United States District Court, D. South Carolina, Charleston Division

January 8, 2020

WENDY C.H. WELLIN, as Special Administrator of the Estate of Keith S. Wellin and as Trustee of the Keith S. Wellin Florida Revocable Living Trust u/a/d December 11, 2001, Plaintiff,
v.
PETER J. WELLIN, CYNTHIA W. PLUM AND MARJORIE W. KING, individually and as co-Trustees and beneficiaries of the Wellin Family 2009 Irrevocable Trust, u/a/d November 2, 2009, and FRIENDSHIP MANAGEMENT, LLC, Defendants. LARRY S. MCDEVITT, as Trust Protector of the Wellin Family 2009 Irrevocable Trust, Plaintiff,
v.
PETER J. WELLIN, CYNTHIA W. PLUM AND MARJORIE W. KING, individually and as co-Trustees and beneficiaries of the Wellin Family 2009 Irrevocable Trust, u/a/d November 2, 2009, FRIENDSHIP MANAGEMENT, LLC, and CYNTHIA W. PLUM as manager of Friendship Management, LLC, Defendants. PETER J. WELLIN, CYNTHIA W. PLUM AND MARJORIE W. KING, individually and as co-Trustees and beneficiaries of the Wellin Family 2009 Irrevocable Trust Counterclaim Plaintiffs,
v.
LARRY S. MCDEVITT, as Trust Protector of the Wellin Family 2009 Irrevocable Trust, LESTER SCHWARTZ as Trust Protector of the Wellin Family 2009 Irrevocable Trust, u/a/d November 2, 2009, and WENDY C.H. WELLIN, as Special Administrator of the Estate of Keith S. Wellin, Counterclaim Defendants. PETER J. WELLIN, CYNTHIA W. PLUM AND MARJORIE W. KING, individually and as co-Trustees and beneficiaries of the Wellin Family 2009 Irrevocable Trust, u/a/d November 2, 2009, FRIENDSHIP MANAGEMENT, LLC, Plaintiffs,
v.
WENDY WELLIN, individually and as Trustee of the Keith S. Wellin Florida Revocable Living Trust u/a/d December 11, 2001 Defendant.

          ORDER

          DAVID C. NORTON, UNITED STATES DISTRICT JUDGE

         This matter is before the court on Peter J. Wellin, Cynthia Wellin Plum, Marjorie Wellin King - in their individual capacities, their capacities as co-Trustees and beneficiaries Wellin Family 2009 Irrevocable Trust (“2009 Irrevocable Trust”), and Marjorie Wellin King in her role as Manager of Friendship Management, LLC - and Friendship Management, LLC (collectively, the “Wellin children”) motion for partial summary judgment based on the statute of limitations for all claims related to the establishment and the initial transactions involving the 2009 Irrevocable Trust (“2009 Transaction”)[1]. For the reasons outlined below, the court grants the Wellin children's motion for partial summary judgment.

         I. BACKGROUND

         Because the parties are well-acquainted with these cases, the court will dispense with a recitation of facts and include only a procedural history of the matters at hand.

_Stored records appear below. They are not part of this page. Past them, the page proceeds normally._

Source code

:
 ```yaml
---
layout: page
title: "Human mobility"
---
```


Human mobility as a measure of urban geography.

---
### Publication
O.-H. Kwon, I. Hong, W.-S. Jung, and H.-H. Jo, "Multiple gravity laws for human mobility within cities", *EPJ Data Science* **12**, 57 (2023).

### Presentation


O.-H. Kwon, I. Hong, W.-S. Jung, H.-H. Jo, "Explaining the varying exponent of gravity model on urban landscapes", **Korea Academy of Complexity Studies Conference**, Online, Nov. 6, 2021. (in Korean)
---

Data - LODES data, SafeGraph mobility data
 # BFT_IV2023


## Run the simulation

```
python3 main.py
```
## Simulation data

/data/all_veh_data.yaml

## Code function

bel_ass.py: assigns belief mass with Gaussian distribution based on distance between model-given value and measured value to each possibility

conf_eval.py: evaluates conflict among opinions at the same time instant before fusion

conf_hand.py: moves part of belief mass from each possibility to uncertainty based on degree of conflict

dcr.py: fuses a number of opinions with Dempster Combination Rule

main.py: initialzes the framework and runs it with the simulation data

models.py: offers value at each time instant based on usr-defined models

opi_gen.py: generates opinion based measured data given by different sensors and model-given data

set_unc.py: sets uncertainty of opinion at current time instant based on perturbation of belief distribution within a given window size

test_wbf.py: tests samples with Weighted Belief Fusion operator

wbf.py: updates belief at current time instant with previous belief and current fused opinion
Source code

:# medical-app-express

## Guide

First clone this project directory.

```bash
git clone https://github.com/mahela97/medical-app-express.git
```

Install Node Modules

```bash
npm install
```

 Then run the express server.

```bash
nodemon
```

         The instant motion for partial summary judgment involves three cases centered around a collection of disputes by and among the Wellin children, their stepmother Wendy C.H. Wellin, in her individual capacity (“Wendy”), and in her official capacity as trustee of the Keith S. Wellin (“Keith”) Florida Revocable Living Trust u/a/d December 11, 2001 (“trustee Wendy”), on behalf of the Estate of Keith as its duly Appointed Special Administrator (“Estate”), and Larry S. McDevitt and Lester S Schwartz, each as Trust Protector of the Wellin Family 2009 Irrevocable Trust (“McDevitt).

         Case No. 2:13-cv-1831 is by and between defendants the Wellin children and plaintiffs trustee Wendy and the Estate (“Wellin I”). Case No. 2:13-cv-3539 is by and between defendants-counterclaim plaintiffs the Wellin children and plaintiffs-counterclaim defendants McDevitt (“McDevitt”). Case No. 2:14-cv-4067 is by and between plaintiffs the Wellin children and defendants Wendy and trustee Wendy (“Wellin II”).[2]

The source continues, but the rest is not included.